Tras los sucesivos aumentos de los combustibles, el sector empresarial nota que los usuarios optan cada vez más por la instalación de GNC en sus vehículos, debido a que es más económico que la nafta. Estiman que esta tendencia crecerá a medida que los precios continúen actualizándose al alza.
Miguel Caruso, presidente de la Cámara de Expendedores de Combustibles, comentó a Tiempo de San Juan que el precio de los hidrocarburos sigue subiendo en la provincia y que el litro de nafta súper ya alcanzó los $2.030, impulsado por el conflicto bélico en Medio Oriente. Esta situación preocupa al sector, que avizora una continua caída en el consumo. “Es normal que ante cada aumento se produzca una contracción en el volumen de ventas, ya que los consumidores cuidan más el gasto, aunque eventualmente deben seguir cargando combustible para movilizarse”, explicó. Además, indicó que el último incremento osciló entre $5 y $15 en las últimas 24 horas, dependiendo de la estación de servicio.
Estos incrementos motivan a la gente a convertir sus vehículos a GNC para reducir gastos frente a las alzas de la nafta. En este sentido, detalló que existe una diferencia de aproximadamente $1.300 entre el metro cúbico de GNC y el litro de nafta. “Esto representa un ahorro de casi el 70%; por ejemplo, un gasto de $10.000 en nafta se reduce a $3.500 en gas”, señaló.
Esta tendencia se refleja también en los datos de desmontaje, donde se observa una mayor retención de los usuarios de GNC. “En 2024 se desmontaron 3.600 equipos, mientras que en 2025 esa cifra bajó a 1.600, lo que demuestra un renovado interés en este combustible”, afirmó.
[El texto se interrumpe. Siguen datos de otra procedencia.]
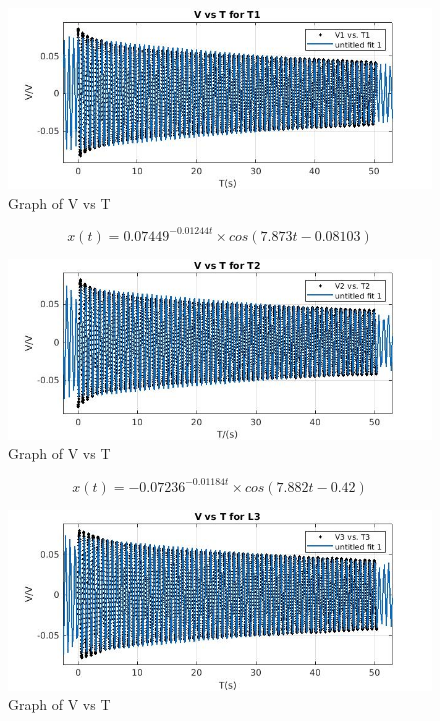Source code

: \begin{figure}[h!]
    \centering
    \includegraphics[width=\textwidth]{figures/L1.jpg}
    \caption{Graph of V vs T}
    \label{fig:yx}
\end{figure}
$$ x(t) = 0.07449^{-0.01244t} \times cos(7.873t -0.08103) $$
\newpage
\begin{figure}[h!]
    \centering
    \includegraphics[width=\textwidth]{figures/L2.jpg}
    \caption{Graph of V vs T}
    \label{fig:yx}
\end{figure}
$$ x(t) = -0.07236^{-0.01184t} \times cos(7.882t -0.42) $$
\newpage
\begin{figure}[h!]
    \centering
    \includegraphics[width=\textwidth]{figures/L3.jpg}
    \caption{Graph of V vs T}
    \label{fig:yx}
\end{figure}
Caruso indicó que instalar un equipo de GNC (con un costo promedio de $1.200.000) resulta “prácticamente gratis”, ya que el ahorro mensual permite pagar la cuota del equipo financiado y aun así sobra dinero.
El empresario afirmó que los antiguos prejuicios sobre el GNC han desaparecido gracias a la incorporación de nueva tecnología, posicionándolo como un combustible limpio y moderno al que apuntan las automotrices. Incluso manifestó que se espera un incremento en la cantidad de estaciones que sumen surtidores de gas. “La infraestructura de gas que tenemos es muy grande; no hace falta ampliarla. Tenemos la capacidad y las rutas a nivel país para abastecer un volumen muy importante de gas, sobre todo siendo Argentina un país productor”, concluyó.